LeVan questioned the legality of the West Town store's approach to this issue because he alleges that he was separately compensated by defendant's Fort Walton, Florida store for such non-selling activities [Doc. 36-1 pp. 130-32]. Brabson turned the 88Sears manual over to Tim Lockhart (" Lockhart" ), the general manager of the West Town store [ Id. ]. According to LeVan, when Lockhart returned from vacation and learned that employees were questioning defendant's compensation policies, he became " very upset" and said to a group of employees that defendant " was hiring everyday" [ Id. at 133].

LeVan did not witness this incident, and every employee who did interpreted Lockhart's words differently, but Lockhart's boss, Kevin Dornfeld (" Dornfeld" ), who discussed the incident with Lockhart, recalls that Lockhart told Dornfeld he said: " I come back, 88Sears is involved, I guess we're hiring" [Doc. 53-1 p. 44]. Dornfeld recalls that Lockhart called him after making the statement and expressed his frustration that the employees did not bring the issue directly to him and brought it up with Brabson while Lockhart was on vacation [Doc. 54-1 p. 28]. Lockhart was later disciplined for this statement [Doc. 36-6 pp. 56-57]. Joyce Hill (" Hill" ), a sales employee who witnessed Lockhart's statement, maintains that she " felt like it was something to do with [the plaintiffs' complaints regarding defendant's pay policies]" and interpreted Lockhart's statement as " a threat" [Docs. 36-3 p. 36, 53-9 p. 38]. After LeVan learned of Lockhart's

Page 859

statement, he called 88Sears to complain about Lockhart's behavior and defendant's pay policy, intending for the call to be anonymous [Doc. 36-1 p. 133]. In addition, LeVan later complained to Dornfeld [Doc. 53-4 p. 151].

2. LeVan's Termination

When LeVan was hired on November 10, 2008, he signed an acknowledgement indicating that he had read defendant's employee handbook, which states that abuse of the employee discount privilege can result in termination [Doc. 36-1 ex. 1]. Defendant's policy regarding employee discounts was that only employees, spouses, and dependents could use the discount [ Id. ]. LeVan submits that he believed, based on a sale he executed at defendant's store in Florida with his manager's approval, that parents that live with employees could also use the employee discount [ Id.; Doc 53-4 pp. 33-34]. On July 17, 2011, approximately a month after LeVan complained to 88Sears, LeVan rang up a sale for the parents of a fellow employee, Christopher Marrero (" Marrero" ) [Doc. 36-1 pp. 199-200]. More specifically, LeVan went to another department and rang up a sale with Marrero's mother's credit card and his own employee identification number, but allowed Marrero's mother to use her son's employee discount card [ Id. at 199; Id. ex. 7; Doc. 37].

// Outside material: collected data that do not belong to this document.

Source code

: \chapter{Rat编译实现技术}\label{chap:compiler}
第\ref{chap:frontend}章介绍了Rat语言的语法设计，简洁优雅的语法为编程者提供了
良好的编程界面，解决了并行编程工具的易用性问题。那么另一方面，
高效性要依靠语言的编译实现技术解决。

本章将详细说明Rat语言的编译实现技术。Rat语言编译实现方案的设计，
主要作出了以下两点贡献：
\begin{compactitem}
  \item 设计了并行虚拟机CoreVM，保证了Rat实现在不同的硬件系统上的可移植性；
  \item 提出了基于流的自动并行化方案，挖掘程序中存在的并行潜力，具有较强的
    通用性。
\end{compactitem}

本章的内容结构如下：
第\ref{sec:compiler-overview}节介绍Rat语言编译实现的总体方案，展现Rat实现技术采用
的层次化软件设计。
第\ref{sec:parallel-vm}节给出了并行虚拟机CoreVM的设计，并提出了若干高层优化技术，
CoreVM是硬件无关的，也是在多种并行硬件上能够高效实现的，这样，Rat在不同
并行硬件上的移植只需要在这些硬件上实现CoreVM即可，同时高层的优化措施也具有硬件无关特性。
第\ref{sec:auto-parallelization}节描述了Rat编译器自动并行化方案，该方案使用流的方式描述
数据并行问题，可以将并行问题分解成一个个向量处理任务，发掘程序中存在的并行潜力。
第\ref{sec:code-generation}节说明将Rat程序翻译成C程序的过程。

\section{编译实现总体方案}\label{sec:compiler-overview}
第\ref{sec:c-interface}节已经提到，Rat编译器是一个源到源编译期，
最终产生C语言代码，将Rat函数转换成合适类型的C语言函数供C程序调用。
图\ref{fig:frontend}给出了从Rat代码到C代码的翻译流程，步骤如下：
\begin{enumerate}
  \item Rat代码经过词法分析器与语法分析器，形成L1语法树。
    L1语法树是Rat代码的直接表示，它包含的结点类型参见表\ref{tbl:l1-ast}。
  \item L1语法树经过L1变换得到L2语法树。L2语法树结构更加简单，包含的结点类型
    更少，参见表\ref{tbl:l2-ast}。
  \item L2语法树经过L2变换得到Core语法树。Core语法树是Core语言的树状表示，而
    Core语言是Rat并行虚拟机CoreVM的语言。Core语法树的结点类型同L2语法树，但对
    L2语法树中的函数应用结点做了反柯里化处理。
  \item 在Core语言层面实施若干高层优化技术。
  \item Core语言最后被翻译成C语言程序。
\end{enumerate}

LeVan argues that he made an honest mistake, but acknowledges that this transaction violated defendant's employee policy [Doc. 36-1 ex. 2]. Still, defendant's employee handbook emphasizes that " it is [the employee's] responsibility to ask for the associate discount only where [the employee is] eligible" [ Id. ex. 2]. LeVan knew that defendant took compliance with the employee discount policy very seriously, stating that he " was concerned about every discount [he] took because [defendant] was so funny about that" [ Id. at 209]. On the same day that LeVan executed the sale with Marrero's mother, Marrero executed four sales to his parents using the employee identification number of a fellow employee, William Hembree (" Hembree" ), and his own employee discount card because Marrero claims he wanted to help Hembree boost his commissions [Doc. 62-2]. By using Hembree's employee identification number, it would appear that Hembree had executed the sales to the customers. As a result of these events, Marrero was fired on July 25 or 26, 2011 [Doc. 62-2]. Lockhart did not participate in the decision to terminate Marrero and is unsure who did [Doc. 53-8 p. 153].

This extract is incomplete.